ICCSD informal student group protests gun violence, legislative failings

ICCSD students Sasha Ackerman and Peter Brozine have organized several walkouts and protests over the last year with a goal for gun law reform in Iowa.


Grace Smith

Oliver Plews, 12, during a protest against gun violence put on by Iowa City high school students on the Pentacrest at the University of Iowa on Thursday, Dec. 1, 2022. Plews attended the protest because gun safety is a cause he cares deeply about. “I don’t want to have to wake up and go to school thinking I might get shot,” Plews said.

Archie Wagner, News Reporter

Growing up in the era of mass shootings, Iowa City High School students Sasha Ackerman and Peter Brozine kept asking themselves what they could do to address gun violence.
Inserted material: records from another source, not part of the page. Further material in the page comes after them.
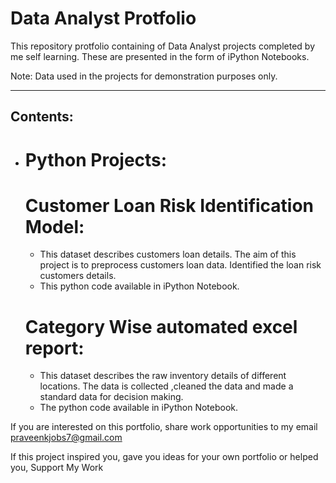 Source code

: # Data Analyst Protfolio

This repository protfolio containing of Data Analyst projects completed by me 
self learning. These are presented in the form of iPython Notebooks.

Note: Data used in the projects for demonstration purposes only.

----
## Contents:

- # Python Projects:
    
     # Customer Loan Risk Identification Model: 
     - This dataset describes customers loan details. The aim of this project is to preprocess customers loan data. Identified the loan risk customers details.
     - This python code available in iPython Notebook.
     # Category Wise automated excel report:
     - This dataset describes the raw inventory details of different locations. The data is collected ,cleaned the data and made a standard data for decision making.
     - The python code available in iPython Notebook.


















If you are interested on this portfolio, share work opportunities to my  email praveenkjobs7@gmail.com

If this project inspired you, gave you ideas for your own portfolio or helped you,
Support My Work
Brozine made a point to stay educated by watching and reading the news, but he thought he couldn’t do anything because he was a child. His perspective changed after seeing his peers hold an anti-gun violence protest.

“In eighth grade, somebody from City High hosted a protest, and so then I was like, ‘Hey, I’m finally old enough that people will listen,” he said.

Nationwide, students have protested against gun violence through organizations like March For Our Lives. But advocacy is also happening at the local level, including in Iowa City.

Ackerman said the first protest she attended occurred during elementary school when her mother decided to take her to an anti-gun violence protest.

“There was some students that shared their stories and their fear, and it was like really poetic, their speeches. And it just, I was young, and it scared me,” Ackerman said.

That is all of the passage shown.